Décryptage des principales garanties qui encadrent votre responsabilité professionnelle.

Garanties légales en cas de fourniture d’un bien

Dans le cadre de la fourniture d’un bien, les garanties légales offrent une protection essentielle, surtout pour le client particulier. En tant que professionnel, vous devez informer vos clients de leur existence et de leur fonctionnement. Cela prend généralement la forme d’une mention dans les conditions générales de vente.

Garantie des vices cachés

(art. 1641 et suivants du Code civil)

Cette garantie protège les consommateurs et les professionnels contre les défauts non visibles, présents avant l’achat et qui rendent le matériel inutilisable ou en réduisent fortement l’utilité. Il appartient au client d’apporter la preuve de l’existence du défaut ainsi que de son antériorité, dans un délai de deux ans à compter de la découverte du vice. En cas de vice avéré, le client peut soit restituer le bien contre un remboursement intégral, soit le conserver avec une réduction de prix.

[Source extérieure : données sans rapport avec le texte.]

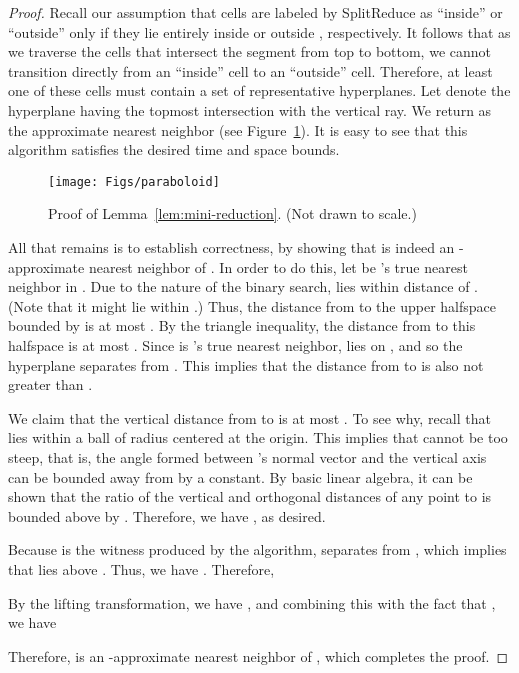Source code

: \documentclass[11pt]{article}   \usepackage[letterpaper,hmargin=2.1cm,vmargin=3cm]{geometry}
\newcommand{\alg}{\textrm{SplitReduce}}
\begin{document}
\begin{proof}
Recall our assumption that cells are labeled by {\alg} as ``inside'' or ``outside'' only if they lie entirely inside or outside , respectively. It follows that as we traverse the cells that intersect the segment  from top to bottom, we cannot transition directly from an ``inside'' cell to an ``outside'' cell. Therefore, at least one of these cells must contain a set of representative hyperplanes. Let  denote the hyperplane having the topmost intersection with the vertical ray. We return  as the approximate nearest neighbor (see Figure~\ref{fig:paraboloid}). It is easy to see that this algorithm satisfies the desired time and space bounds. 

\begin{figure}[htbp]
  \centerline{\texttt{[image: Figs/paraboloid]}}
  \caption{Proof of Lemma~\ref{lem:mini-reduction}. (Not drawn to scale.)}
  \label{fig:paraboloid}
\end{figure}


All that remains is to establish correctness, by showing that  is indeed an -approximate nearest neighbor of . In order to do this, let  be 's true nearest neighbor in . Due to the nature of the binary search,  lies within distance  of . (Note that it might lie within .) Thus, the distance from  to the upper halfspace bounded by  is at most . By the triangle inequality, the distance from  to this halfspace is at most . Since  is 's true nearest neighbor,  lies on , and so the hyperplane  separates  from . This implies that the distance from  to  is also not greater than . 

We claim that the vertical distance from  to  is at most . To see why, recall that  lies within a ball of radius  centered at the origin. This implies that  cannot be too steep, that is, the angle formed between 's normal vector and the vertical axis can be bounded away from  by a constant. By basic linear algebra, it can be shown that the ratio of the vertical and orthogonal distances of any point to  is bounded above by . Therefore, we have , as desired. 

Because  is the witness produced by the algorithm,  separates  from , which implies that  lies above . Thus, we have . Therefore,

By the lifting transformation, we have , and combining this with the fact that , we have

Therefore,  is an -approximate nearest neighbor of , which completes the proof.
\end{proof}
\end{document}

Garantie légale de conformité

(L217-3 à L217-20 du Code de la consommation)

Valable deux ans pour les clients particuliers uniquement, cette garantie couvre les défauts qui empêchent l’usage normal du bien ou ne correspondent pas aux caractéristiques convenues. Le défaut est présumé exister au moment de l’achat, sauf preuve contraire du vendeur. En cas de problème, le client peut exiger réparation ou remplacement, ou, si cela est impossible, une réduction du prix ou un remboursement. En cas de réparation, la garantie est prolongée de six mois, et de deux ans en cas de remplacement.

Garanties après réception d’un ouvrage

Lorsque qu’un ouvrage est réalisé, les garanties suivantes s’appliquent dès sa réception. À défaut de réception, les garanties ne commencent pas à courir et l’entreprise reste responsable de la garde d’ouvrage ainsi que des éventuels dommages pouvant survenir.

La notion d’ouvrage n’est pas définie précisément par les textes, mais en pratique il s’agit de la construction de bâtiments, fondations, structures, ainsi que les équipements indissociables de l’ouvrage (comme les systèmes de chauffage intégrés). Ce sont des éléments qui ne peuvent être retirés ou remplacés sans endommager l’ensemble de la construction.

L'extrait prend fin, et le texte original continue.